Je n'ai pas été assez heureux, mon ancien ami, pour que l'ouvrage de Mr De Mairan sur le feu central parvint jusques dans mes déserts glacés.
Tout ce que je sais c'est que le feu qui anime sa respectable vieillesse m'a toujours paru brillant et égal. Il me semble que Mr De Mairan possède en profondeur ce que mr De Fontenelle avait en superficie. Faittes moi l'amitié de me chercher son feu central, et d'ajouter ce petit déboursé à ceux que vous avez déjà bien voulu faire pour moi.

Il y a longtems que je suis très certain que le feu est par tout; mais je pense qu'il serait difficile de prouver qu'il y eût un foier ardent tout au beau milieu de nôtre globe. Pour celà il faudrait creuser ce grand trou que proposait ce fou de Maupertuis.

A propos, puisque vous dinez avec made Du Pin et Mr de Mairan, dites leur, je vous prie, que je voudrais bien en faire autant.

Vous avez bien raison sur le Cardinal de Bernis; c'est lui qui a fait le pape. Il fait ce qu'il veut dans Rome. Il y est adoré.

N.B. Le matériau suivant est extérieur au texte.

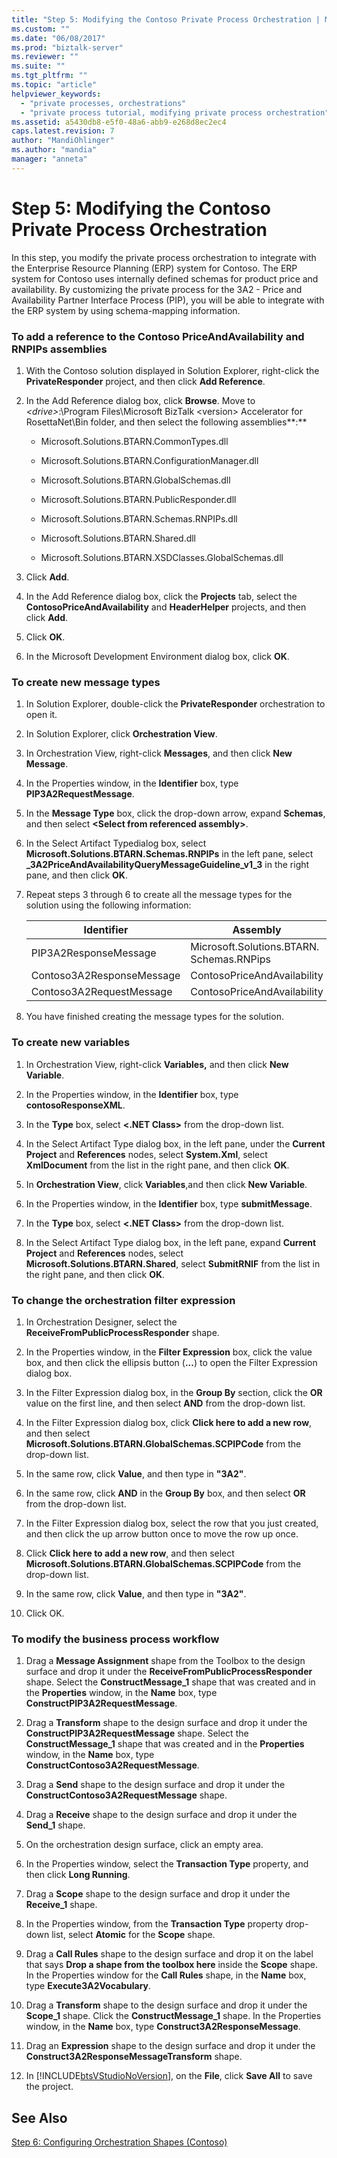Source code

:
 ```yaml
---
title: "Step 5: Modifying the Contoso Private Process Orchestration | Microsoft Docs"
ms.custom: ""
ms.date: "06/08/2017"
ms.prod: "biztalk-server"
ms.reviewer: ""
ms.suite: ""
ms.tgt_pltfrm: ""
ms.topic: "article"
helpviewer_keywords: 
  - "private processes, orchestrations"
  - "private process tutorial, modifying private process orchestration"
ms.assetid: a5430db8-e5f0-48a6-abb9-e268d8ec2ec4
caps.latest.revision: 7
author: "MandiOhlinger"
ms.author: "mandia"
manager: "anneta"
---
```

# Step 5: Modifying the Contoso Private Process Orchestration
In this step, you modify the private process orchestration to integrate with the Enterprise Resource Planning (ERP) system for Contoso. The ERP system for Contoso uses internally defined schemas for product price and availability. By customizing the private process for the 3A2 - Price and Availability Partner Interface Process (PIP), you will be able to integrate with the ERP system by using schema-mapping information.  
  
### To add a reference to the Contoso PriceAndAvailability and RNPIPs assemblies  
  
1.  With the Contoso solution displayed in Solution Explorer, right-click the **PrivateResponder** project, and then click **Add Reference**.  
  
2.  In the Add Reference dialog box, click **Browse**. Move to *\<drive>*:\Program Files\Microsoft BizTalk \<version> Accelerator for RosettaNet\Bin folder, and then select the following assemblies**:**  
  
    -   Microsoft.Solutions.BTARN.CommonTypes.dll  
  
    -   Microsoft.Solutions.BTARN.ConfigurationManager.dll  
  
    -   Microsoft.Solutions.BTARN.GlobalSchemas.dll  
  
    -   Microsoft.Solutions.BTARN.PublicResponder.dll  
  
    -   Microsoft.Solutions.BTARN.Schemas.RNPIPs.dll  
  
    -   Microsoft.Solutions.BTARN.Shared.dll  
  
    -   Microsoft.Solutions.BTARN.XSDClasses.GlobalSchemas.dll  
  
3.  Click **Add**.  
  
4.  In the Add Reference dialog box, click the **Projects** tab, select the **ContosoPriceAndAvailability** and **HeaderHelper** projects, and then click **Add**.  
  
5.  Click **OK**.  
  
6.  In the Microsoft Development Environment dialog box, click **OK**.  
  
### To create new message types  
  
1.  In Solution Explorer, double-click the **PrivateResponder** orchestration to open it.  
  
2.  In Solution Explorer, click **Orchestration View**.  
  
3.  In Orchestration View, right-click **Messages**, and then click **New Message**.  
  
4.  In the Properties window, in the **Identifier** box, type **PIP3A2RequestMessage**.  
  
5.  In the **Message Type** box, click the drop-down arrow, expand **Schemas**, and then select **\<Select from referenced assembly>**.  
  
6.  In the Select Artifact Typedialog box, select **Microsoft.Solutions.BTARN.Schemas.RNPIPs** in the left pane, select **_3A2PriceAndAvailabilityQueryMessageGuideline_v1_3** in the right pane, and then click **OK**.  
  
7.  Repeat steps 3 through 6 to create all the message types for the solution using the following information:  
  
    |Identifier|Assembly|Message Type|  
    |----------------|--------------|------------------|  
    |PIP3A2ResponseMessage|Microsoft.Solutions.BTARN.<br />Schemas.RNPips|_3A2PriceAndAvailability<br />ResponseMessageGuideline_v1_3|  
    |Contoso3A2ResponseMessage|ContosoPriceAndAvailability|rootPriceResponse|  
    |Contoso3A2RequestMessage|ContosoPriceAndAvailability|rootPriceRequest|  
  
8.  You have finished creating the message types for the solution.  
  
### To create new variables  
  
1.  In Orchestration View, right-click **Variables,** and then click **New Variable**.  
  
2.  In the Properties window, in the **Identifier** box, type **contosoResponseXML**.  
  
3.  In the **Type** box, select **\<.NET Class>** from the drop-down list.  
  
4.  In the Select Artifact Type dialog box, in the left pane, under the **Current Project** and **References** nodes, select **System.Xml**, select **XmlDocument** from the list in the right pane, and then click **OK**.  
  
5.  In **Orchestration View**, click **Variables**,and then click **New Variable**.  
  
6.  In the Properties window, in the **Identifier** box, type **submitMessage**.  
  
7.  In the **Type** box, select **\<.NET Class>** from the drop-down list.  
  
8.  In the Select Artifact Type dialog box, in the left pane, expand **Current Project** and **References** nodes, select **Microsoft.Solutions.BTARN.Shared**, select **SubmitRNIF** from the list in the right pane, and then click **OK**.  
  
### To change the orchestration filter expression  
  
1.  In Orchestration Designer, select the **ReceiveFromPublicProcessResponder** shape.  
  
2.  In the Properties window, in the **Filter Expression** box, click the value box, and then click the ellipsis button (**...**) to open the Filter Expression dialog box.  
  
3.  In the Filter Expression dialog box, in the **Group By** section, click the **OR** value on the first line, and then select **AND** from the drop-down list.  
  
4.  In the Filter Expression dialog box, click **Click here to add a new row**, and then select **Microsoft.Solutions.BTARN.GlobalSchemas.SCPIPCode** from the drop-down list.  
  
5.  In the same row, click **Value**, and then type in **"3A2"**.  
  
6.  In the same row, click **AND** in the **Group By** box, and then select **OR** from the drop-down list.  
  
7.  In the Filter Expression dialog box, select the row that you just created, and then click the up arrow button once to move the row up once.  
  
8.  Click **Click here to add a new row**, and then select **Microsoft.Solutions.BTARN.GlobalSchemas.SCPIPCode** from the drop-down list.  
  
9. In the same row, click **Value**, and then type in **"3A2"**.  
  
10. Click OK.  
  
### To modify the business process workflow  
  
1.  Drag a **Message Assignment** shape from the Toolbox to the design surface and drop it under the **ReceiveFromPublicProcessResponder** shape. Select the **ConstructMessage_1** shape that was created and in the **Properties** window, in the **Name** box, type **ConstructPIP3A2RequestMessage**.  
  
2.  Drag a **Transform** shape to the design surface and drop it under the **ConstructPIP3A2RequestMessage** shape. Select the **ConstructMessage_1** shape that was created and in the **Properties** window, in the **Name** box, type **ConstructContoso3A2RequestMessage**.  
  
3.  Drag a **Send** shape to the design surface and drop it under the **ConstructContoso3A2RequestMessage** shape.  
  
4.  Drag a **Receive** shape to the design surface and drop it under the **Send_1** shape.  
  
5.  On the orchestration design surface, click an empty area.  
  
6.  In the Properties window, select the **Transaction Type** property, and then click **Long Running**.  
  
7.  Drag a **Scope** shape to the design surface and drop it under the **Receive_1** shape.  
  
8.  In the Properties window, from the **Transaction Type** property drop-down list, select **Atomic** for the **Scope** shape.  
  
9. Drag a **Call Rules** shape to the design surface and drop it on the label that says **Drop a shape from the toolbox here** inside the **Scope** shape. In the Properties window for the **Call Rules** shape, in the **Name** box, type **Execute3A2Vocabulary**.  
  
10. Drag a **Transform** shape to the design surface and drop it under the **Scope_1** shape. Click the **ConstructMessage_1** shape. In the Properties window, in the **Name** box, type **Construct3A2ResponseMessage**.  
  
11. Drag an **Expression** shape to the design surface and drop it under the **Construct3A2ResponseMessageTransform** shape.  
  
12. In [!INCLUDE[btsVStudioNoVersion](../../includes/btsvstudionoversion-md.md)], on the **File**, click **Save All** to save the project.  
  
## See Also  
 [Step 6: Configuring Orchestration Shapes (Contoso)](../../adapters-and-accelerators/accelerator-rosettanet/step-6-configuring-orchestration-shapes-contoso.md)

Le petit magistrat m'est venu voir encor; c'est un être fort singulier; il ne lâche point prise; il se retourne de tous les sens. Je vous ferai savoir de ses nouvelles dans quinze jours.

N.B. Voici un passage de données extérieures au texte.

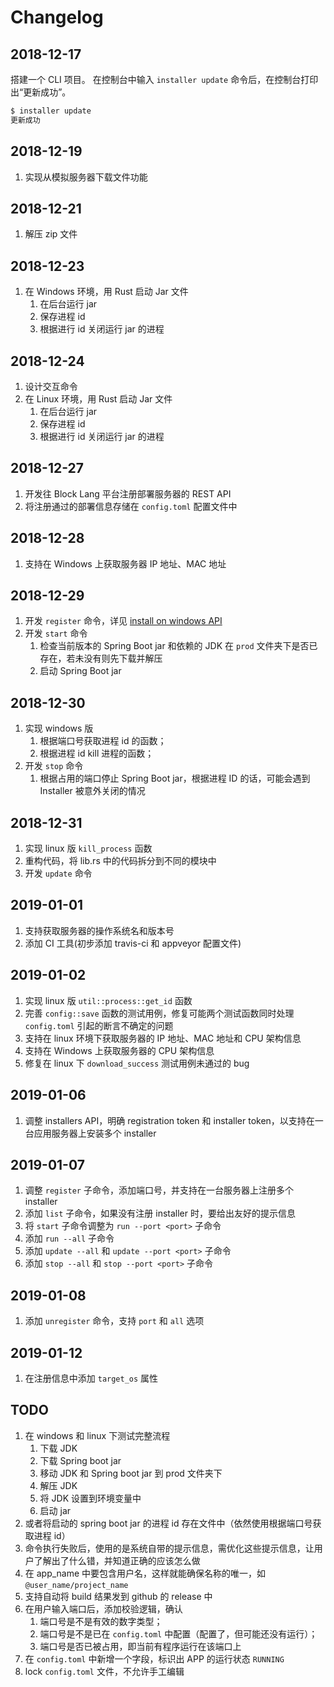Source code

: # Changelog

## 2018-12-17

搭建一个 CLI 项目。
在控制台中输入 `installer update` 命令后，在控制台打印出“更新成功”。

```sh
$ installer update
更新成功
```

## 2018-12-19

1. 实现从模拟服务器下载文件功能

## 2018-12-21

1. 解压 zip 文件

## 2018-12-23

1. 在 Windows 环境，用 Rust 启动 Jar 文件
    1. 在后台运行 jar
    2. 保存进程 id
    3. 根据进行 id 关闭运行 jar 的进程

## 2018-12-24

1. 设计交互命令
2. 在 Linux 环境，用 Rust 启动 Jar 文件
    1. 在后台运行 jar
    2. 保存进程 id
    3. 根据进行 id 关闭运行 jar 的进程

## 2018-12-27

1. 开发往 Block Lang 平台注册部署服务器的 REST API
2. 将注册通过的部署信息存储在 `config.toml` 配置文件中

## 2018-12-28

1. 支持在 Windows 上获取服务器 IP 地址、MAC 地址

## 2018-12-29

1. 开发 `register` 命令，详见 [install on windows API](docs/install/windows.md)
2. 开发 `start` 命令
   1. 检查当前版本的 Spring Boot jar 和依赖的 JDK 在 `prod` 文件夹下是否已存在，若未没有则先下载并解压
   2. 启动 Spring Boot jar

## 2018-12-30

1. 实现 windows 版
   1. 根据端口号获取进程 id 的函数；
   2. 根据进程 id kill 进程的函数；
2. 开发 `stop` 命令
   1. 根据占用的端口停止 Spring Boot jar，根据进程 ID 的话，可能会遇到 Installer 被意外关闭的情况

## 2018-12-31

1. 实现 linux 版 `kill_process` 函数
2. 重构代码，将 lib.rs 中的代码拆分到不同的模块中
3. 开发 `update` 命令

## 2019-01-01

1. 支持获取服务器的操作系统名和版本号
2. 添加 CI 工具(初步添加 travis-ci 和 appveyor 配置文件)

## 2019-01-02

1. 实现 linux 版 `util::process::get_id` 函数
2. 完善 `config::save` 函数的测试用例，修复可能两个测试函数同时处理 `config.toml` 引起的断言不确定的问题
3. 支持在 linux 环境下获取服务器的 IP 地址、MAC 地址和 CPU 架构信息
4. 支持在 Windows 上获取服务器的 CPU 架构信息
5. 修复在 linux 下 `download_success` 测试用例未通过的 bug

## 2019-01-06

1. 调整 installers API，明确 registration token 和 installer token，以支持在一台应用服务器上安装多个 installer

## 2019-01-07

1. 调整 `register` 子命令，添加端口号，并支持在一台服务器上注册多个 installer
2. 添加 `list` 子命令，如果没有注册 installer 时，要给出友好的提示信息
3. 将 `start` 子命令调整为 `run --port <port>` 子命令
4. 添加 `run --all` 子命令
5. 添加 `update --all` 和 `update --port <port>` 子命令
6. 添加 `stop --all` 和 `stop --port <port>` 子命令

## 2019-01-08

1. 添加 `unregister` 命令，支持 `port` 和 `all` 选项

## 2019-01-12

1. 在注册信息中添加 `target_os` 属性

## TODO

1. 在 windows 和 linux 下测试完整流程
   1. 下载 JDK
   2. 下载 Spring boot jar
   3. 移动 JDK 和 Spring boot jar 到 prod 文件夹下
   4. 解压 JDK
   5. 将 JDK 设置到环境变量中
   6. 启动 jar
2. 或者将启动的 spring boot jar 的进程 id 存在文件中（依然使用根据端口号获取进程 id）
3. 命令执行失败后，使用的是系统自带的提示信息，需优化这些提示信息，让用户了解出了什么错，并知道正确的应该怎么做
4. 在 app_name 中要包含用户名，这样就能确保名称的唯一，如 `@user_name/project_name`
5. 支持自动将 build 结果发到 github 的 release 中
6. 在用户输入端口后，添加校验逻辑，确认
   1. 端口号是不是有效的数字类型；
   2. 端口号是不是已在 `config.toml` 中配置（配置了，但可能还没有运行）；
   3. 端口号是否已被占用，即当前有程序运行在该端口上
7. 在 `config.toml` 中新增一个字段，标识出 APP 的运行状态 `RUNNING`
8. lock `config.toml` 文件，不允许手工编辑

On a frapé en Angleterre une médaille de l'amiral Anson. C'est un chef d'œuvre digne du tems d'Auguste. Le revers est une victoire posée sur un cheval marin, tenant une couronne de Lauriers; les noms des principaux officiers qui firent avec lui le tour du monde, sont gravés autour de la victoire dans de petits cartouches entourés de lauriers. Celà est patriotique, brillant et neuf. La famille me l'a envoiée en or; elle m'a fait cet honneur en qualité de citoien du globe, dont l'amiral Anson avait fait le tour.

Bon soir mon ancien ami qui me serez cher tant que je végéterai sur ce malheureux globe.